The first four letters of SUCKER PUNCH sum up its level of quality pretty well. This opinion isn’t controversial, but nevertheless, the film has its defenders. Without being one of them, I can understand why – it’s the kind of bad film that reflects ambition and whose flaws reveal a lot about the culture that made it.

In a recent interview with THE BELIEVER, Paul Verhoeven pointed to Hollywood’s view of a PG-13 rating  as the ideal as one reason for his growing alienation with American film culture. I’m not sure that aiming for an R rating would have made SUCKER PUNCH a better film, but it might have made it a more honest one. There’s something truly perverse about making a PG-13 film with four attempted rapes, largely set in a strip club/brothel where the dancers are forced to serve as sex slaves. The women in SUCKER PUNCH are relentlessly sexualized, but the film can’t deal with their sexuality in any kind of adult way. I burst out laughing when one character criticizes the protagonist’s (offscreen) striptease for being too titillating.  Likewise, they rack up a high body count – in CGI-heavy action scenes that are initially exciting and enjoyable but eventually come to feel like watching someone else play video games – but their victims are all mythical beings, not people. SUCKER PUNCH touches on real tragedies, like rape and the abuse of women in the sex trade and mental hospitals, but it does so with all the gravity of a first-person-shooter game about blowing away zombies.

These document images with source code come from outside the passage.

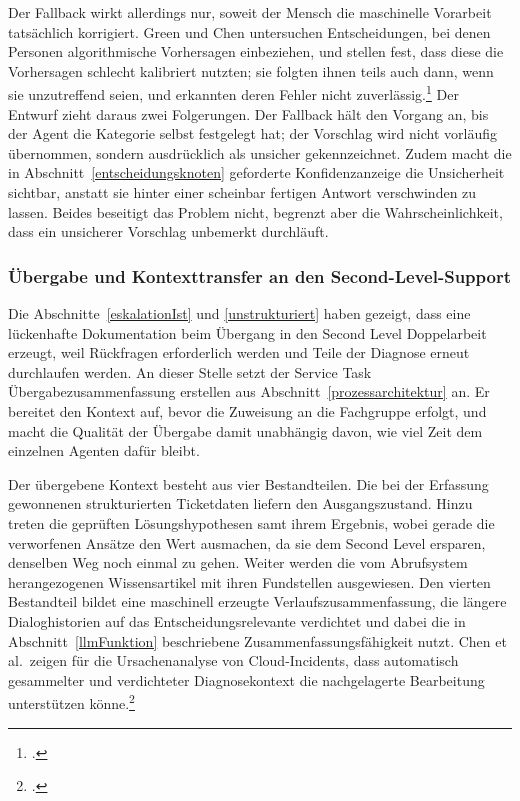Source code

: Der Fallback wirkt allerdings nur, soweit der Mensch die maschinelle Vorarbeit tats\"achlich korrigiert. Green und Chen untersuchen Entscheidungen, bei denen Personen algorithmische Vorhersagen einbeziehen, und stellen fest, dass diese die Vorhersagen schlecht kalibriert nutzten; sie folgten ihnen teils auch dann, wenn sie unzutreffend seien, und erkannten deren Fehler nicht zuverl\"assig.\footcite[Vgl.][hier S.~1]{GreenChen2019} Der Entwurf zieht daraus zwei Folgerungen. Der Fallback h\"alt den Vorgang an, bis der Agent die Kategorie selbst festgelegt hat; der Vorschlag wird nicht vorl\"aufig \"ubernommen, sondern ausdr\"ucklich als unsicher gekennzeichnet. Zudem macht die in Abschnitt~\ref{entscheidungsknoten} geforderte Konfidenzanzeige die Unsicherheit sichtbar, anstatt sie hinter einer scheinbar fertigen Antwort verschwinden zu lassen. Beides beseitigt das Problem nicht, begrenzt aber die Wahrscheinlichkeit, dass ein unsicherer Vorschlag unbemerkt durchl\"auft.

\subsubsection{Übergabe und Kontexttransfer an den Second-Level-Support}
\label{kontexttransfer}

Die Abschnitte~\ref{eskalationIst} und \ref{unstrukturiert} haben gezeigt, dass eine l\"uckenhafte Dokumentation beim \"Ubergang in den Second Level Doppelarbeit erzeugt, weil R\"uckfragen erforderlich werden und Teile der Diagnose erneut durchlaufen werden. An dieser Stelle setzt der Service Task \glqq \"Ubergabezusammenfassung erstellen\grqq{} aus Abschnitt~\ref{prozessarchitektur} an. Er bereitet den Kontext auf, bevor die Zuweisung an die Fachgruppe erfolgt, und macht die Qualit\"at der \"Ubergabe damit unabh\"angig davon, wie viel Zeit dem einzelnen Agenten daf\"ur bleibt.

Der \"ubergebene Kontext besteht aus vier Bestandteilen. Die bei der Erfassung gewonnenen strukturierten Ticketdaten liefern den Ausgangszustand. Hinzu treten die gepr\"uften L\"osungshypothesen samt ihrem Ergebnis, wobei gerade die verworfenen Ans\"atze den Wert ausmachen, da sie dem Second Level ersparen, denselben Weg noch einmal zu gehen. Weiter werden die vom Abrufsystem herangezogenen Wissensartikel mit ihren Fundstellen ausgewiesen. Den vierten Bestandteil bildet eine maschinell erzeugte Verlaufszusammenfassung, die l\"angere Dialoghistorien auf das Entscheidungsrelevante verdichtet und dabei die in Abschnitt~\ref{llmFunktion} beschriebene Zusammenfassungsf\"ahigkeit nutzt. Chen et al.~zeigen f\"ur die Ursachenanalyse von Cloud-Incidents, dass automatisch gesammelter und verdichteter Diagnosekontext die nachgelagerte Bearbeitung unterst\"utzen k\"onne.\footcite[Vgl.][hier S.~674\,f.]{Chen2024}

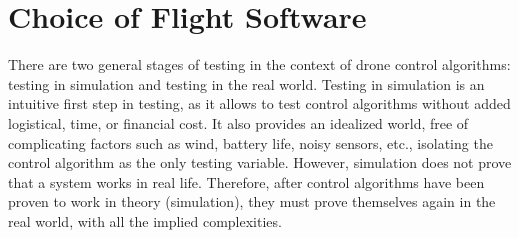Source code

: \section{Choice of Flight Software}
\label{section:choice_of_flight_software}

There are two general stages of testing in the context of drone control algorithms:
testing in simulation and testing in the real world.
Testing in simulation is an intuitive first step in testing,
as it allows to test control algorithms without added logistical, time, or financial cost.
It also provides an idealized world, free of complicating factors such as wind, battery life, noisy sensors, etc.,
isolating the control algorithm as the only testing variable.
However, simulation does not prove that a system works in real life.
Therefore, after control algorithms have been proven to work in theory (simulation),
they must prove themselves again in the real world, with all the implied complexities.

In theory, there’s something appealing about making a trashy, unpretentious version of the White Elephant Art mindfucks of a film like Christopher Nolan’s INCEPTION. But SUCKER PUNCH is so literal-minded that, in the wake of its big twist,  it has a character spell out exactly what parts of its protagonist’s fantasy life really happened. We’re a long way from the open endings of Verhoeven’s TOTAL RECALL and David Cronenberg’s eXistenZ.

SUCKER PUNCH has been criticized by feminists, most notably by Sady Doyle in THE ATLANTIC. While I agree with her accusations of misogyny and find something creepy about the film’s fixation on attempted rape, I wonder if someone isn’t going to come along and play devil’s advocate, suggesting that it’s a radical feminist attack on the watered-down “girl power” ethos it initially seems to embody. The film’s surprise ending deals a death blow to the notion that women can fight male abuse outside of fantasy. (The use of Bjork’s “Army of Me” over the end credits has to be ironic.) However, even non-feminist men should be pissed off that it also shits on the concept of satisfying storytelling in favor of sub-M. Night Shyamalan gimmickry.